What the exercise asks » Without the images, output each record below as it stands.

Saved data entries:
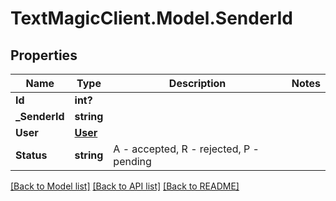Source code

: # TextMagicClient.Model.SenderId
## Properties

Name | Type | Description | Notes
------------ | ------------- | ------------- | -------------
**Id** | **int?** |  | 
**_SenderId** | **string** |  | 
**User** | [**User**](User.md) |  | 
**Status** | **string** | A - accepted, R - rejected, P - pending | 

[[Back to Model list]](../README.md#documentation-for-models) [[Back to API list]](../README.md#documentation-for-api-endpoints) [[Back to README]](../README.md)

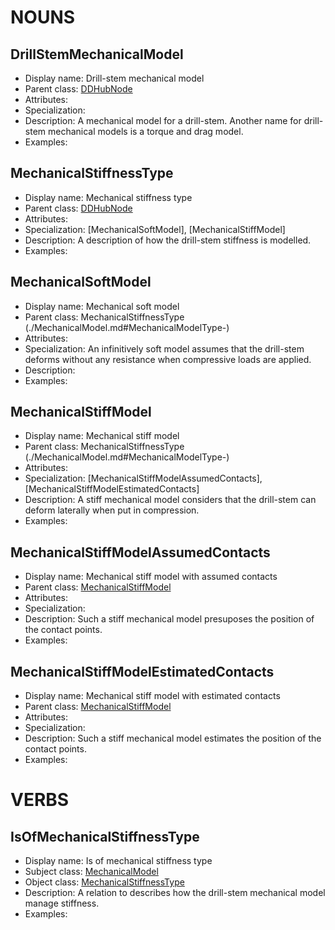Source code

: # NOUNS
## DrillStemMechanicalModel <!-- NOUN -->
- Display name: Drill-stem mechanical model
- Parent class: [DDHubNode](./DrillingDataSemantics.md#DDHubNode-)
- Attributes:
- Specialization: 
- Description: A mechanical model for a drill-stem. Another name for drill-stem mechanical models is a torque and drag model.
- Examples:
## MechanicalStiffnessType <!-- NOUN -->
- Display name: Mechanical stiffness type
- Parent class: [DDHubNode](./DrillingDataSemantics.md#DDHubNode-)
- Attributes:
- Specialization: [MechanicalSoftModel], [MechanicalStiffModel]
- Description: A description of how the drill-stem stiffness is modelled.
- Examples:
## MechanicalSoftModel <!-- NOUN -->
- Display name: Mechanical soft model
- Parent class: MechanicalStiffnessType (./MechanicalModel.md#MechanicalModelType-)
- Attributes:
- Specialization: An infinitively soft model assumes that the drill-stem deforms without any resistance when compressive loads are applied.
- Description: 
- Examples:
## MechanicalStiffModel <!-- NOUN -->
- Display name: Mechanical stiff model
- Parent class: MechanicalStiffnessType (./MechanicalModel.md#MechanicalModelType-)
- Attributes:
- Specialization: [MechanicalStiffModelAssumedContacts],[MechanicalStiffModelEstimatedContacts]
- Description: A stiff mechanical model considers that the drill-stem can deform laterally when put in compression.
- Examples:
## MechanicalStiffModelAssumedContacts<!-- NOUN -->
- Display name: Mechanical stiff model with assumed contacts
- Parent class: [MechanicalStiffModel](./echanicalModel.md#MechanicalStiffModel-)
- Attributes:
- Specialization:
- Description: Such a stiff mechanical model presuposes the position of the contact points.
- Examples:
## MechanicalStiffModelEstimatedContacts<!-- NOUN -->
- Display name: Mechanical stiff model with estimated contacts
- Parent class: [MechanicalStiffModel](./MechanicalModel.md#MechanicalStiffModel-)
- Attributes:
- Specialization:
- Description: Such a stiff mechanical model estimates the position of the contact points.
- Examples:


# VERBS
## IsOfMechanicalStiffnessType <!-- VERB -->
- Display name: Is of mechanical stiffness type
- Subject class: [MechanicalModel](./MechanicalModel.md#MechanicalModel-)
- Object class: [MechanicalStiffnessType](./MechanicalModel.md#MechanicalStiffModel-)
- Description: A relation to describes how the drill-stem mechanical model manage stiffness.
- Examples: 

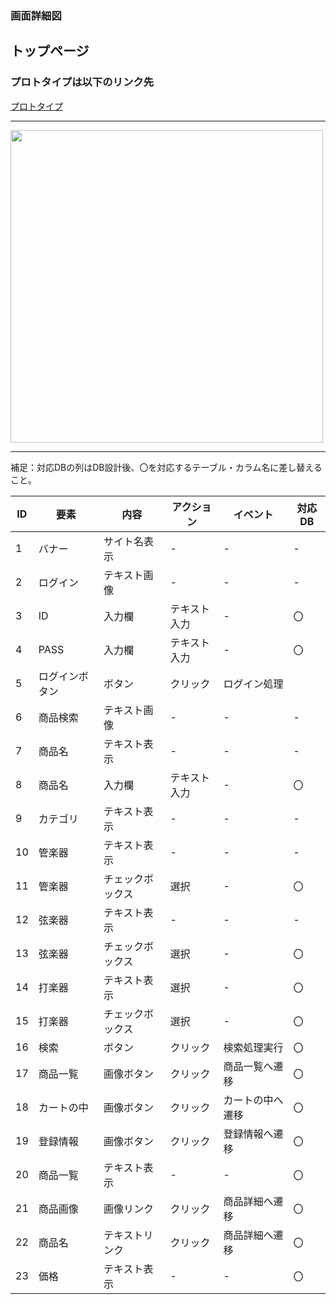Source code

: ### 画面詳細図
## トップページ
### プロトタイプは以下のリンク先
[プロトタイプ](https://www.figma.com/file/aIZsMTjT6kvTmDZ34GzkfG/%E3%82%B5%E3%83%B3%E3%83%97%E3%83%AB%E3%82%B5%E3%82%A4%E3%83%88?node-id=1%3A2)
*****
<img src="../img/toppage.png" width="500">


*****
補足：対応DBの列はDB設計後、〇を対応するテーブル・カラム名に差し替えること。


| ID | 要素 | 内容 | アクション | イベント　| 対応DB |
|----|------|------|------------|----------|--------|
|1   |バナー|サイト名表示|-      |-         |-       |
|2   |ログイン|テキスト画像|-      |-         |-       |
|3   |ID|入力欄    |テキスト入力  |-    |〇|
|4|PASS|入力欄|テキスト入力|-|〇|
|5|ログインボタン|ボタン|クリック|ログイン処理||
|6|商品検索|テキスト画像|-|-|-|
|7|商品名|テキスト表示|-|-|-|
|8|商品名|入力欄|テキスト入力|-|〇|
|9|カテゴリ|テキスト表示|-|-|-|
|10|管楽器|テキスト表示|-|-|-|
|11|管楽器|チェックボックス|選択|-|〇|
|12|弦楽器|テキスト表示|-|-|-|
|13|弦楽器|チェックボックス|選択|-|〇|
|14|打楽器|テキスト表示|選択|-|〇|
|15|打楽器|チェックボックス|選択|-|〇|
|16|検索|ボタン|クリック|検索処理実行|〇|
|17|商品一覧|画像ボタン|クリック|商品一覧へ遷移|〇|
|18|カートの中|画像ボタン|クリック|カートの中へ遷移|〇|
|19|登録情報|画像ボタン|クリック|登録情報へ遷移|〇|
|20|商品一覧|テキスト表示|-|-|〇|
|21|商品画像|画像リンク|クリック|商品詳細へ遷移|〇|
|22|商品名|テキストリンク|クリック|商品詳細へ遷移|〇|
|23|価格|テキスト表示|-|-|〇|
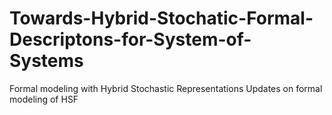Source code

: # Towards-Hybrid-Stochatic-Formal-Descriptons-for-System-of-Systems
Formal modeling with Hybrid Stochastic Representations
Updates on formal modeling of HSF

Completed task »
Source code

: # TextMagicClient.Model.SenderId
## Properties

Name | Type | Description | Notes
------------ | ------------- | ------------- | -------------
**Id** | **int?** |  | 
**_SenderId** | **string** |  | 
**User** | [**User**](User.md) |  | 
**Status** | **string** | A - accepted, R - rejected, P - pending | 

[[Back to Model list]](../README.md#documentation-for-models) [[Back to API list]](../README.md#documentation-for-api-endpoints) [[Back to README]](../README.md)

Source code

: # NOUNS
## DrillStemMechanicalModel <!-- NOUN -->
- Display name: Drill-stem mechanical model
- Parent class: [DDHubNode](./DrillingDataSemantics.md#DDHubNode-)
- Attributes:
- Specialization: 
- Description: A mechanical model for a drill-stem. Another name for drill-stem mechanical models is a torque and drag model.
- Examples:
## MechanicalStiffnessType <!-- NOUN -->
- Display name: Mechanical stiffness type
- Parent class: [DDHubNode](./DrillingDataSemantics.md#DDHubNode-)
- Attributes:
- Specialization: [MechanicalSoftModel], [MechanicalStiffModel]
- Description: A description of how the drill-stem stiffness is modelled.
- Examples:
## MechanicalSoftModel <!-- NOUN -->
- Display name: Mechanical soft model
- Parent class: MechanicalStiffnessType (./MechanicalModel.md#MechanicalModelType-)
- Attributes:
- Specialization: An infinitively soft model assumes that the drill-stem deforms without any resistance when compressive loads are applied.
- Description: 
- Examples:
## MechanicalStiffModel <!-- NOUN -->
- Display name: Mechanical stiff model
- Parent class: MechanicalStiffnessType (./MechanicalModel.md#MechanicalModelType-)
- Attributes:
- Specialization: [MechanicalStiffModelAssumedContacts],[MechanicalStiffModelEstimatedContacts]
- Description: A stiff mechanical model considers that the drill-stem can deform laterally when put in compression.
- Examples:
## MechanicalStiffModelAssumedContacts<!-- NOUN -->
- Display name: Mechanical stiff model with assumed contacts
- Parent class: [MechanicalStiffModel](./echanicalModel.md#MechanicalStiffModel-)
- Attributes:
- Specialization:
- Description: Such a stiff mechanical model presuposes the position of the contact points.
- Examples:
## MechanicalStiffModelEstimatedContacts<!-- NOUN -->
- Display name: Mechanical stiff model with estimated contacts
- Parent class: [MechanicalStiffModel](./MechanicalModel.md#MechanicalStiffModel-)
- Attributes:
- Specialization:
- Description: Such a stiff mechanical model estimates the position of the contact points.
- Examples:


# VERBS
## IsOfMechanicalStiffnessType <!-- VERB -->
- Display name: Is of mechanical stiffness type
- Subject class: [MechanicalModel](./MechanicalModel.md#MechanicalModel-)
- Object class: [MechanicalStiffnessType](./MechanicalModel.md#MechanicalStiffModel-)
- Description: A relation to describes how the drill-stem mechanical model manage stiffness.
- Examples: 

Source code

: ### 画面詳細図
## トップページ
### プロトタイプは以下のリンク先
[プロトタイプ](https://www.figma.com/file/aIZsMTjT6kvTmDZ34GzkfG/%E3%82%B5%E3%83%B3%E3%83%97%E3%83%AB%E3%82%B5%E3%82%A4%E3%83%88?node-id=1%3A2)
*****
<img src="../img/toppage.png" width="500">


*****
補足：対応DBの列はDB設計後、〇を対応するテーブル・カラム名に差し替えること。


| ID | 要素 | 内容 | アクション | イベント　| 対応DB |
|----|------|------|------------|----------|--------|
|1   |バナー|サイト名表示|-      |-         |-       |
|2   |ログイン|テキスト画像|-      |-         |-       |
|3   |ID|入力欄    |テキスト入力  |-    |〇|
|4|PASS|入力欄|テキスト入力|-|〇|
|5|ログインボタン|ボタン|クリック|ログイン処理||
|6|商品検索|テキスト画像|-|-|-|
|7|商品名|テキスト表示|-|-|-|
|8|商品名|入力欄|テキスト入力|-|〇|
|9|カテゴリ|テキスト表示|-|-|-|
|10|管楽器|テキスト表示|-|-|-|
|11|管楽器|チェックボックス|選択|-|〇|
|12|弦楽器|テキスト表示|-|-|-|
|13|弦楽器|チェックボックス|選択|-|〇|
|14|打楽器|テキスト表示|選択|-|〇|
|15|打楽器|チェックボックス|選択|-|〇|
|16|検索|ボタン|クリック|検索処理実行|〇|
|17|商品一覧|画像ボタン|クリック|商品一覧へ遷移|〇|
|18|カートの中|画像ボタン|クリック|カートの中へ遷移|〇|
|19|登録情報|画像ボタン|クリック|登録情報へ遷移|〇|
|20|商品一覧|テキスト表示|-|-|〇|
|21|商品画像|画像リンク|クリック|商品詳細へ遷移|〇|
|22|商品名|テキストリンク|クリック|商品詳細へ遷移|〇|
|23|価格|テキスト表示|-|-|〇|
Source code

: # Towards-Hybrid-Stochatic-Formal-Descriptons-for-System-of-Systems
Formal modeling with Hybrid Stochastic Representations
Updates on formal modeling of HSF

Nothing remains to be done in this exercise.